** DATA TO PROCESS follows **

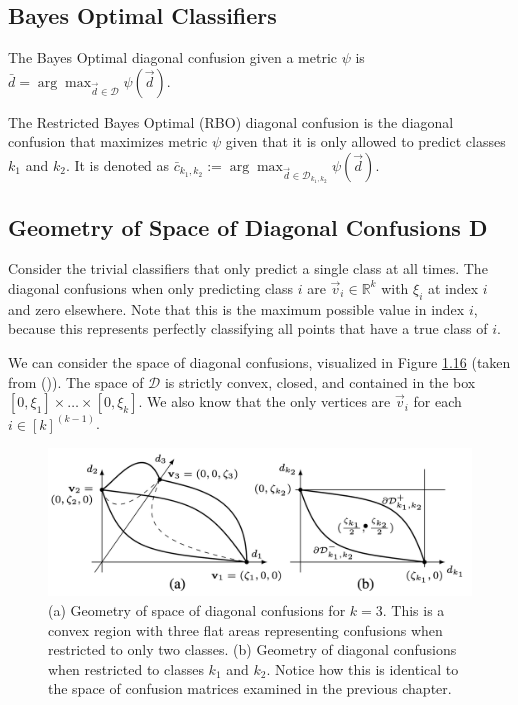 \documentclass[
  letterpaper,
  DIV=11,
  numbers=noendperiod,
  oneside]{scrreprt}
\theoremstyle{remark}
\begin{document}
\subsection{Bayes Optimal Classifiers}\label{bayes-optimal-classifiers}

The Bayes Optimal diagonal confusion given a metric \(\psi\) is
\(\bar{d} = \arg\max_{\vec{d} \in \mathcal{D}} \psi(\vec{d})\).

The Restricted Bayes Optimal (RBO) diagonal confusion is the diagonal
confusion that maximizes metric \(\psi\) given that it is only allowed
to predict classes \(k_1\) and \(k_2\). It is denoted as
\(\bar{c}_{k_1, k_2} := \arg\max_{\vec{d} \in \mathcal{D}_{k_1, k_2}} \psi(\vec{d})\).

\subsection{Geometry of Space of Diagonal Confusions
D}\label{geometry-of-space-of-diagonal-confusions-d}

Consider the trivial classifiers that only predict a single class at all
times. The diagonal confusions when only predicting class \(i\) are
\(\vec{v}_i \in \mathbb{R}^k\) with \(\xi_i\) at index \(i\) and zero
elsewhere. Note that this is the maximum possible value in index \(i\),
because this represents perfectly classifying all points that have a
true class of \(i\).

We can consider the space of diagonal confusions, visualized in Figure
\hyperref[diag_geom]{1.16} (taken from
()). The
space of \(\mathcal{D}\) is strictly convex, closed, and contained in
the box \([0, \xi_1] \times \dots \times [0, \xi_k]\). We also know that
the only vertices are \(\vec{v}_i\) for each \(i \in [k]^{(k-1)}\).

\begin{figure}

{\centering \includegraphics{src/Figures/diag_geometry.png}

}

\caption{(a) Geometry of space of diagonal confusions for \(k=3\). This
is a convex region with three flat areas representing confusions when
restricted to only two classes. (b) Geometry of diagonal confusions when
restricted to classes \(k_1\) and \(k_2\). Notice how this is identical
to the space of confusion matrices examined in the previous chapter.}

\end{figure}%
\end{document}
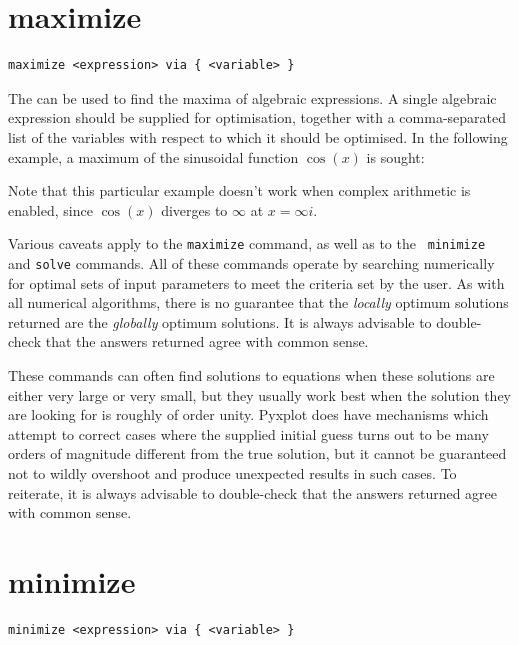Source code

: \section{maximize}

\begin{verbatim}
maximize <expression> via { <variable> }
\end{verbatim}

The  can be used to find the maxima of algebraic expressions.
A single algebraic expression should be supplied for optimisation, together
with a comma-separated list of the variables with respect to which it should be
optimised.  In the following example, a maximum of the sinusoidal function
$\cos(x)$ is sought:

\vspace{3mm}

\vspace{3mm}

\noindent Note that this particular example doesn't work when complex
arithmetic is enabled, since $\cos(x)$ diverges to $\infty$ at $x=\infty i$.

Various caveats apply to the {\tt maximize} command, as well as to the {\tt
minimize} and {\tt solve} commands.  All of these commands operate by searching
numerically for optimal sets of input parameters to meet the criteria set by
the user. As with all numerical algorithms, there is no guarantee that the {\it
locally} optimum solutions returned are the {\it globally} optimum solutions.
It is always advisable to double-check that the answers returned agree with
common sense.

These commands can often find solutions to equations when these solutions are
either very large or very small, but they usually work best when the solution
they are looking for is roughly of order unity.  Pyxplot does have mechanisms
which attempt to correct cases where the supplied initial guess turns out to be
many orders of magnitude different from the true solution, but it cannot be
guaranteed not to wildly overshoot and produce unexpected results in such
cases.  To reiterate, it is always advisable to double-check that the answers
returned agree with common sense.


\section{minimize}

\begin{verbatim}
minimize <expression> via { <variable> }
\end{verbatim}

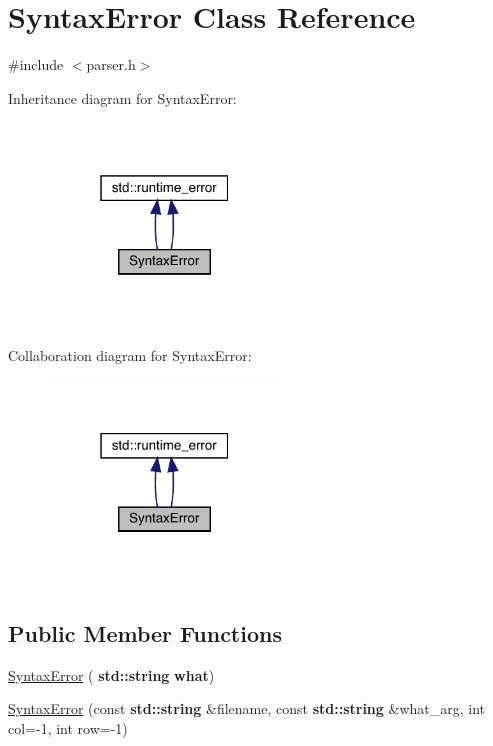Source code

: \hypertarget{class_syntax_error}{}\section{Syntax\+Error Class Reference}
\label{class_syntax_error}


{\ttfamily \#include $<$parser.\+h$>$}



Inheritance diagram for Syntax\+Error\+:
\nopagebreak
\begin{figure}[H]
\begin{center}
\leavevmode
\includegraphics[width=175pt]{class_syntax_error__inherit__graph}
\end{center}
\end{figure}


Collaboration diagram for Syntax\+Error\+:
\nopagebreak
\begin{figure}[H]
\begin{center}
\leavevmode
\includegraphics[width=175pt]{class_syntax_error__coll__graph}
\end{center}
\end{figure}
\subsection*{Public Member Functions}
\begin{DoxyCompactItemize}
\item 
\hyperlink{class_syntax_error_a9da44f87a053ae6c01a0504a67d6dd9b}{Syntax\+Error} (\textbf{ std\+::string} \textbf{ what})
\item 
\hyperlink{class_syntax_error_a16dc968369bcbe16544f01e53dfd97d0}{Syntax\+Error} (const \textbf{ std\+::string} \&filename, const \textbf{ std\+::string} \&what\+\_\+arg, int col=-\/1, int row=-\/1)
\end{DoxyCompactItemize}


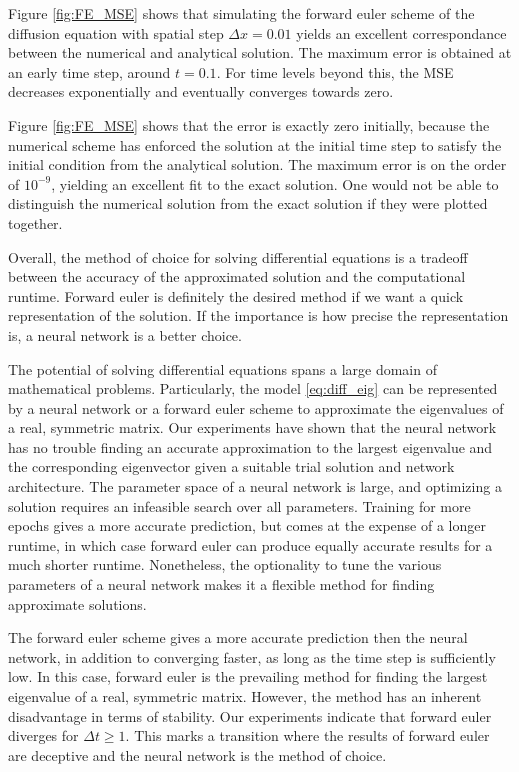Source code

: \documentclass[12pt]{extarticle}
\begin{document}
Figure \ref{fig:FE_MSE} shows that simulating the forward euler scheme of the diffusion equation with spatial step $\Delta x = 0.01$ yields an excellent correspondance between the numerical and analytical solution. The maximum error is obtained at an early time step, around $t = 0.1$. For time levels beyond this, the MSE decreases exponentially and eventually converges towards zero. 

Figure \ref{fig:FE_MSE} shows that the error is exactly zero initially, because the numerical scheme has enforced the solution at the initial time step to satisfy the initial condition from the analytical solution. The maximum error is on the order of $10^{-9}$, yielding an excellent fit to the exact solution. One would not be able to distinguish the numerical solution from the exact solution if they were plotted together.

Overall, the method of choice for solving differential equations is a tradeoff between the accuracy of the approximated solution and the computational runtime. Forward euler is definitely the desired method if we want a quick representation of the solution. If the importance is how precise the representation is, a neural network is a better choice.

The potential of solving differential equations spans a large domain of mathematical problems. Particularly, the model \eqref{eq:diff_eig} can be represented by a neural network or a forward euler scheme to approximate the eigenvalues of a real, symmetric matrix. Our experiments have shown that the neural network has no trouble finding an accurate approximation to the largest eigenvalue and the corresponding eigenvector given a suitable trial solution and network architecture. The parameter space of a neural network is large, and optimizing a solution requires an infeasible search over all parameters. Training for more epochs gives a more accurate prediction, but comes at the expense of a longer runtime, in which case forward euler can produce equally accurate results for a much shorter runtime. Nonetheless, the optionality to tune the various parameters of a neural network makes it a flexible method for finding approximate solutions.

The forward euler scheme gives a more accurate prediction then the neural network, in addition to converging faster, as long as the time step is sufficiently low. In this case, forward euler is the prevailing method for finding the largest eigenvalue of a real, symmetric matrix. However, the method has an inherent disadvantage in terms of stability. Our experiments indicate that forward euler diverges for $\Delta t \ge 1$. This marks a transition where the results of forward euler are deceptive and the neural network is the method of choice.
\end{document}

** End of DATA TO PROCESS **

■ WORK TASK ■
Output only the number of lines in the data above that include the word "returned".

■ WRITTEN SOLUTION ■
3